Será un caso difícil. Durante décadas, en ese país
de instituciones muy desprestigiadas no hubo institución más desprestigiada que
sus fuerzas armadas. Habían hecho, en los setenta, todo lo necesario para
lograrlo: desde el poder secuestraron, torturaron y asesinaron a miles de
personas —con un pacto de sangre que dictaba que todos debían ensuciarse las
manos para que ninguno pudiera acusar a los demás—.
En los primeros años de la democracia todavía
pesaban: hubo presiones, juicios, condenas, intentonas golpistas.
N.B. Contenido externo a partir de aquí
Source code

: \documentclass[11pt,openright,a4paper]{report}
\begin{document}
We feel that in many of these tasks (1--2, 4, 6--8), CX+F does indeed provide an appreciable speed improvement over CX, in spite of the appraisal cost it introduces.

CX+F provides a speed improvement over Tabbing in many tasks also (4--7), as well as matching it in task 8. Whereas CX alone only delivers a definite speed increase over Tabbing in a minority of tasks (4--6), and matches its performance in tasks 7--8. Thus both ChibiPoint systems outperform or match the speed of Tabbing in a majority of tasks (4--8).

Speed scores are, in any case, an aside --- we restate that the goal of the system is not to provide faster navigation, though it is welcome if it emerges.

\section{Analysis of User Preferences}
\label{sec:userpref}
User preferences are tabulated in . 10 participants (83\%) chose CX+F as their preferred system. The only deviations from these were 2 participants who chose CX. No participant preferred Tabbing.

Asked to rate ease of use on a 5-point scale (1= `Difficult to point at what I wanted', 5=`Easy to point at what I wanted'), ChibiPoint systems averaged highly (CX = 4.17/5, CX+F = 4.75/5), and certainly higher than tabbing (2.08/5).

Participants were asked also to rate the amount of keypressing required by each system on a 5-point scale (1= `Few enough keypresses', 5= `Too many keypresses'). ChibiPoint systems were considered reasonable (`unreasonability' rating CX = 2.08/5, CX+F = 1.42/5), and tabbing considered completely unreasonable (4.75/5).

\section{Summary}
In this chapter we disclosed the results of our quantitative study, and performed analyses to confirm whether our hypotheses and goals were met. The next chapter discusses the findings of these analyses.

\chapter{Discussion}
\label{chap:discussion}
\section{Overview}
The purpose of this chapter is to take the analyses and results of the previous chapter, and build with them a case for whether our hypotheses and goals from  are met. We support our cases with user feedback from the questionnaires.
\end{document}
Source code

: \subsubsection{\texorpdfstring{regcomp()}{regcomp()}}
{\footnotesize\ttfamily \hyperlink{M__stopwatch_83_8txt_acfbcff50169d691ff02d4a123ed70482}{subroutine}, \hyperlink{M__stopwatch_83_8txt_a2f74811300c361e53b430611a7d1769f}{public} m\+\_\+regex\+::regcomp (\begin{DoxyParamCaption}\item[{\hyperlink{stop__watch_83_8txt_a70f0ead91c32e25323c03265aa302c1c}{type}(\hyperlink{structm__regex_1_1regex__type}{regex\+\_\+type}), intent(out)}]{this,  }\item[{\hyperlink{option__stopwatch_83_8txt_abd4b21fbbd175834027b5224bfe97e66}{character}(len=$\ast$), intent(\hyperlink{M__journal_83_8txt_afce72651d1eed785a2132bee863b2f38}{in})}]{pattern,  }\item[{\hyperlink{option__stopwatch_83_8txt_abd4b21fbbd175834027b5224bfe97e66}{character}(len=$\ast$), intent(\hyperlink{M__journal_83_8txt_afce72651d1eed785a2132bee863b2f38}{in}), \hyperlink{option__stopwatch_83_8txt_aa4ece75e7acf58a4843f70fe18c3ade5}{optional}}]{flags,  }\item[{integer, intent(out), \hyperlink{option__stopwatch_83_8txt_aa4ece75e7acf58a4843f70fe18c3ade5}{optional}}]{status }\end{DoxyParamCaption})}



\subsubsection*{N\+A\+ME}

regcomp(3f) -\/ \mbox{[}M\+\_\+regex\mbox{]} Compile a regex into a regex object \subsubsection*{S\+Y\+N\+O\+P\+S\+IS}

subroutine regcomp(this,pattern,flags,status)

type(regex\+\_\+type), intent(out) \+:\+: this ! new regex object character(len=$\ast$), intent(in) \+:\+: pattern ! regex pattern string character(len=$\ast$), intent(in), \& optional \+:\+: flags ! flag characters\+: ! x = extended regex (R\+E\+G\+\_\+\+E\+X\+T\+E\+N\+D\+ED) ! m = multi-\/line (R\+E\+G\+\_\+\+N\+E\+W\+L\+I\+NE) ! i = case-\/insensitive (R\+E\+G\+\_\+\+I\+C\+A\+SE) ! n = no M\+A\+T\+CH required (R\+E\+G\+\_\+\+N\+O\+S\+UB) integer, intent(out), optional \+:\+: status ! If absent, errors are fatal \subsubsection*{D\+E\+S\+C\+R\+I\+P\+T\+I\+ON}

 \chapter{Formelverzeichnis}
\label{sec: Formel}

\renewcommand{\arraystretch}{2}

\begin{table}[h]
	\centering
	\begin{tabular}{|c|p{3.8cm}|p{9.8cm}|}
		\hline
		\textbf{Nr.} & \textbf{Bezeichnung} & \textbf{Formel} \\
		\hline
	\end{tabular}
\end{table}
En 1994 la
muerte de Omar Carrasco, un soldado conscripto castigado —torturado— por sus oficiales,
provocó tal indignación que el gobierno de Carlos Menem tuvo que suprimir el
servicio militar obligatorio. Las fuerzas armadas seguían decayendo y el
sistema de poder argentino no sabía qué hacer con ellas: había dejado de
necesitarlas.
Desde 1930 hasta 1983 los militares argentinos
habían sido el reaseguro de los argentinos ricos: cuando un gobierno
democrático no les servía —porque era populista, porque molestaba a las grandes
corporaciones, porque no conseguía reprimir lo suficiente—, el ejército daba un
golpe de Estado y lo solucionaba. Pero a partir de 1983 la democracia se bastó
para asegurar que no hubiera desviaciones: que el capitalismo de mercado no
sufriera amenazas.
El ejército se quedó sin función, y no encontró una
nueva. Solo una vez en todo el siglo XX debió pelear contra otro ejército: fue
en 1982, en las islas Malvinas, y su derrota fue completa. Fuera de eso, la
Argentina lleva 150 años sin guerras exteriores. Y, lo mejor: sin perspectivas
de que haya.
Hace años que me pregunto qué hipótesis de
conflicto real tienen las fuerzas armadas argentinas. No es fácil conseguirles
enemigos. Con los ingleses ni hablar, porque son mucho más fuertes. Y los
vecinos no son una amenaza: la posibilidad de que vayamos a la guerra con Chile
por diez leguas de hielos continentales o contra Paraguay por el agua de un
estero o contra Brasil por un casino en Iguazú o un penal mal cobrado es cada
vez más tenue. El mundo actual está lleno de organizaciones y mecanismos para
que eso no suceda, y el nivel de conflicto al que —eventual, remotamente—
podríamos llegar con ellos es perfecto para que lo solucione una de esas
mediaciones.
* * *
Es una suerte porque, de todas formas, las fuerzas
armadas argentinas no están a la altura. El país, perpetuamente en deuda, gasta
menos del uno por ciento de su presupuesto en defensa, casi la mitad que el
resto de los países latinoamericanos. Y más del 80 por ciento de ese
presupuesto se va en sueldos: en las últimas décadas la proporción de oficiales
superiores se ha disparado; como el resto del Estado, las fuerzas armadas son
un refugio de burócratas. Otro 15 por ciento del dinero sirve para mantenimiento
y gastos corrientes; les queda menos del cinco por ciento para renovar sus
equipos viejísimos.
O sea que la Argentina tiene unas fuerzas armadas
que ni siquiera son competitivas. América Latina sigue llena de pobres pero
nuestros vecinos han gastado fortunas en armarse y tienen ejércitos muy
superiores. Nos quedan dos opciones: sumarnos de atrás a una carrera carísima
que vamos a perder de cualquier modo, o hacer de necesidad virtud y declarar
que no queremos ni precisamos un ejército, transformar a la Argentina en un
país desarmado —o relativamente desarmado— y decir que somos los más buenos y
razonables y maravillosos. Y quizás, incluso, alguien nos crea. Nosotros
mismos, por ejemplo.
Así, además, el Estado podría gastar ese dinero en
combatir las verdaderas amenazas: la pobreza, la marginación y, con ellas, el
aumento de la delincuencia, la difusión del narco, la violencia presente.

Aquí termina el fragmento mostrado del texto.